"My penis has a first name...

Not really a name, but I do refer to my penis in the masculine. A lot of anthropomorphism. Examples:

"Oh, he's excited!" (Translation: I have an erection.)
"Damn, woman! Between you and my hand, he's manic!" (Translation: My libido is more than satisfied.)
"Sorry, he's not feeling well today." (Translation: I'm not in the mood.)
"That just made him sick." (Translation: I don't fuck you on your period.)
"He's crying! Begging for an end to this torture!" (Translation: If I came right now, it would be heaven. If you don't make me cum, you can go to hell.)
 
gamma_phi: Mickey. Named after a friend of mine who was visiting with me in my room and I had on boxers (disney boxers if you didn't get it by now). She noticed the boxer flap was slighty open and giggled. I asked her what was funny and she said she was looking at "mickey". I looked down to notice the "flap" kind of open to be able to see the dark skin.

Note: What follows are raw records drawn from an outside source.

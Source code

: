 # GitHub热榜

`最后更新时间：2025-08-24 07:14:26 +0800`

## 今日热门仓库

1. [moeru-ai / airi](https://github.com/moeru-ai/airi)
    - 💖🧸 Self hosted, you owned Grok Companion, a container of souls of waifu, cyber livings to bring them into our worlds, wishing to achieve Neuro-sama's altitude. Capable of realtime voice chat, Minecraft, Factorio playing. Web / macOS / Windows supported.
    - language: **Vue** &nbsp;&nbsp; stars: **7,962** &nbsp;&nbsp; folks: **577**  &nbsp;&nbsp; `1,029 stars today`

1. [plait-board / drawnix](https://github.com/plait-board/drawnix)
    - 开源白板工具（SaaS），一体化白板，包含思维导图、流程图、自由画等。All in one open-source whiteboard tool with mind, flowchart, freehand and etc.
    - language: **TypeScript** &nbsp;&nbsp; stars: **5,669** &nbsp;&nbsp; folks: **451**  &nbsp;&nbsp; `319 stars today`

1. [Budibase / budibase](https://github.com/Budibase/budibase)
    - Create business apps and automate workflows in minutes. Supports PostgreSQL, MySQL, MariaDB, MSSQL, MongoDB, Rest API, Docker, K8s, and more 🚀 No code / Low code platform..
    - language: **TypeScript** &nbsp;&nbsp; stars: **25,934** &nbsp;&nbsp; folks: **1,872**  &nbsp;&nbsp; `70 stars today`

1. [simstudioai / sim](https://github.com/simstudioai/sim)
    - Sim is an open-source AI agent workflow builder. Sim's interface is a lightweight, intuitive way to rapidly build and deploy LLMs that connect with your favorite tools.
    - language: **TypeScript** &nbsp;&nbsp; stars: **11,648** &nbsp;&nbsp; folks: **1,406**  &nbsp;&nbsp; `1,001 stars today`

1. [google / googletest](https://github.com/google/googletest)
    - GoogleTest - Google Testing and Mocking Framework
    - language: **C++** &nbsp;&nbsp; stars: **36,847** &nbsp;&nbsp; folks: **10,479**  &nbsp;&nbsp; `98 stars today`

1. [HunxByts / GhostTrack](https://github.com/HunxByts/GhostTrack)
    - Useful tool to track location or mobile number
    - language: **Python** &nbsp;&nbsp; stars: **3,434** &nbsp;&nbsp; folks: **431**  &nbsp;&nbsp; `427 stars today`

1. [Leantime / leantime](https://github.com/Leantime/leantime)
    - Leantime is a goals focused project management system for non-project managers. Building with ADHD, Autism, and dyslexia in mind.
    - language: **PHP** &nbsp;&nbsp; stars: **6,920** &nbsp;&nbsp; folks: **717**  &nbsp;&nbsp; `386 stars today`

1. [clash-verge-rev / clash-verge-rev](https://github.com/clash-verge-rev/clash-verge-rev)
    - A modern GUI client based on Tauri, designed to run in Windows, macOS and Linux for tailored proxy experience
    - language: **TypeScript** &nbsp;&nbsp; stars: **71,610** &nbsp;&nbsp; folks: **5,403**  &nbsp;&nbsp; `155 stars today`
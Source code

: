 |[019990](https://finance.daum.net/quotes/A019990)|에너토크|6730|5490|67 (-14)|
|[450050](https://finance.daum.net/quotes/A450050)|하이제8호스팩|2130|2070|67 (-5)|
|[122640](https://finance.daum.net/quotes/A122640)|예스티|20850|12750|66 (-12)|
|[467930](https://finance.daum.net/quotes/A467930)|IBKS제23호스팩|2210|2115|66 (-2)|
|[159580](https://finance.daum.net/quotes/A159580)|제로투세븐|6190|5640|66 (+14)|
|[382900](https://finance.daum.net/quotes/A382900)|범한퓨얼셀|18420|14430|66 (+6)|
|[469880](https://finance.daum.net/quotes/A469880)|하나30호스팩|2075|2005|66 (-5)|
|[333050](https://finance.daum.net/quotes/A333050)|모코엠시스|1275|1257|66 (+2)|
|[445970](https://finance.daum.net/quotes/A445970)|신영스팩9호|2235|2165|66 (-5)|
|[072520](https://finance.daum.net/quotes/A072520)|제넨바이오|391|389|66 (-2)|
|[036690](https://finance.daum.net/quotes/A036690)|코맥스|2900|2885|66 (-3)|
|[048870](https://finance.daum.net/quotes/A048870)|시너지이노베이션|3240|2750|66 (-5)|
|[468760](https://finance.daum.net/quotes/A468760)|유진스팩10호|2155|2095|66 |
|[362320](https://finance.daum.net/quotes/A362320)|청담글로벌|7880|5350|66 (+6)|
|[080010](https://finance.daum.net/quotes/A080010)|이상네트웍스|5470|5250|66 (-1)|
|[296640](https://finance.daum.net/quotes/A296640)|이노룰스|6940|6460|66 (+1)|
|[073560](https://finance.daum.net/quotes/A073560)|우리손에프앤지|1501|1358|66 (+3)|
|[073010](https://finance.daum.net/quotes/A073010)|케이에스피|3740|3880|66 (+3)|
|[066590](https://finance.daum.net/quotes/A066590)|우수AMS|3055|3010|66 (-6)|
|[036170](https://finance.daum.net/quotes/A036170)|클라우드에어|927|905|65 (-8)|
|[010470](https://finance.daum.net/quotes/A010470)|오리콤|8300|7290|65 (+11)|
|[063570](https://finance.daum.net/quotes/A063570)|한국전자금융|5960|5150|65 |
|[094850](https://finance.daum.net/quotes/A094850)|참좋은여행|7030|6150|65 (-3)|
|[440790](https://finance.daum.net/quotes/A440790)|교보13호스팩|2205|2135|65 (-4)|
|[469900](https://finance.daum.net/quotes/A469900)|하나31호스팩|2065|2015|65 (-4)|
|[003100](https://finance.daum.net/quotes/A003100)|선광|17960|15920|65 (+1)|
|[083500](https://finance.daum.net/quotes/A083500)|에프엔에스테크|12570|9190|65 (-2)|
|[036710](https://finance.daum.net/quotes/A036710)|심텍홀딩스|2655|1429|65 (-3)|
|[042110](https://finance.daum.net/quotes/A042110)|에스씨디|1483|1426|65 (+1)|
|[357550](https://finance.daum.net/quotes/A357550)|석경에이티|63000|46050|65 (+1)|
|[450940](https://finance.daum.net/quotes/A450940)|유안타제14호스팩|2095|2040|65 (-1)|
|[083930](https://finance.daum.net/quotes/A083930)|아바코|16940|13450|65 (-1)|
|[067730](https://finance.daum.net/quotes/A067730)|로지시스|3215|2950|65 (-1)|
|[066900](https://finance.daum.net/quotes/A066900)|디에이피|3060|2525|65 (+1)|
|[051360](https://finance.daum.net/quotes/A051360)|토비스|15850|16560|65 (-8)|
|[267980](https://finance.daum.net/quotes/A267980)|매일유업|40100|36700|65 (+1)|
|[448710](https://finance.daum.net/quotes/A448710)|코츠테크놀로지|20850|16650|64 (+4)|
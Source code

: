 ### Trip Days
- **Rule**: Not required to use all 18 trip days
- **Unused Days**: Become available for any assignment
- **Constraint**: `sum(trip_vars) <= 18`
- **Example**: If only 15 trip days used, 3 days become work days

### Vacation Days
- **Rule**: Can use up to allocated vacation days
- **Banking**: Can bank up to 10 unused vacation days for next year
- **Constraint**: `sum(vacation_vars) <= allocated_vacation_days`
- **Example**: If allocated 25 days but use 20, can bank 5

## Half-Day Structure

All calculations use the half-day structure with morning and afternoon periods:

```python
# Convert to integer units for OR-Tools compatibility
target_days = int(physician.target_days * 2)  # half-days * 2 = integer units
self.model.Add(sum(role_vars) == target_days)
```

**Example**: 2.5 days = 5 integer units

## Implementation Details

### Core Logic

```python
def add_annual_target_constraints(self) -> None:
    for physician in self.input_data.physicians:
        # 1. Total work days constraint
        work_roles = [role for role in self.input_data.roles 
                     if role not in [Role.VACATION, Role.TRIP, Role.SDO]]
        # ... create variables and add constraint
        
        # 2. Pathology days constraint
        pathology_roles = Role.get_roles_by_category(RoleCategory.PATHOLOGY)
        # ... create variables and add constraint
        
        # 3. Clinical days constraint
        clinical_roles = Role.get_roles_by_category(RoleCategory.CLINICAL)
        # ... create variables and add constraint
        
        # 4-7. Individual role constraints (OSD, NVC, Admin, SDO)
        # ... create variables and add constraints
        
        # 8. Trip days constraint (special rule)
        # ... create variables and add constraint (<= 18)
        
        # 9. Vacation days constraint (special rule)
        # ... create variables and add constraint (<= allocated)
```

The name stuck ever since.
 
My ex name mine "Brad". When I asked "Brad?" She said, "Yeah I told my friends about how big you are and they said I had to name it. And we came up with Brad, an all-american type football playin' big guy name." And it stuck, from that point on, when ever she was horny, she said she needed to go see Brad. You couldn't believe the looks I would get from my friends and her friends alike on that one.
 
Several names from my friends - we believed we had to name our cocks.
Popeye - turns the lead in my pencil to iron in my blood
Pisa - hooks to the right
Pinocchio - it grows with lies
Ironside -
Robin hood - uncut
Tonto - faithful companion
Clark Kent - mild mannered that turns to superman
Prometheus - one eye monster
 
My wife named mine Buford. I can only suppose that she thought he looked as though he had been raised on a farm. Actually he was hand made.

Gramps
 
VINCENT PREWITT said:
Prometheus - one eye monster
Are you sure it isn't supposed to be Polyphemus, the cyclops from The Odyssey? Prometheus is the god that gave man fire and was punished by being chained to a mountain where eagles ate out his liver for eternity. I wouldn't want to name a penis for him.
 
you are right.... thought something was wrong when I typed it but was too stupid to catch it... thanks...
 
An ex of mine called him (yes I've personified my penis here) "Little John", just a smaller version of myself, with a somewhat different personality.

It stuck. I still refer to it as that to this day.
 
My partner calls mine "Prince Albert" because I have a PA piercing. Not as original as some, but it's cute and I like it.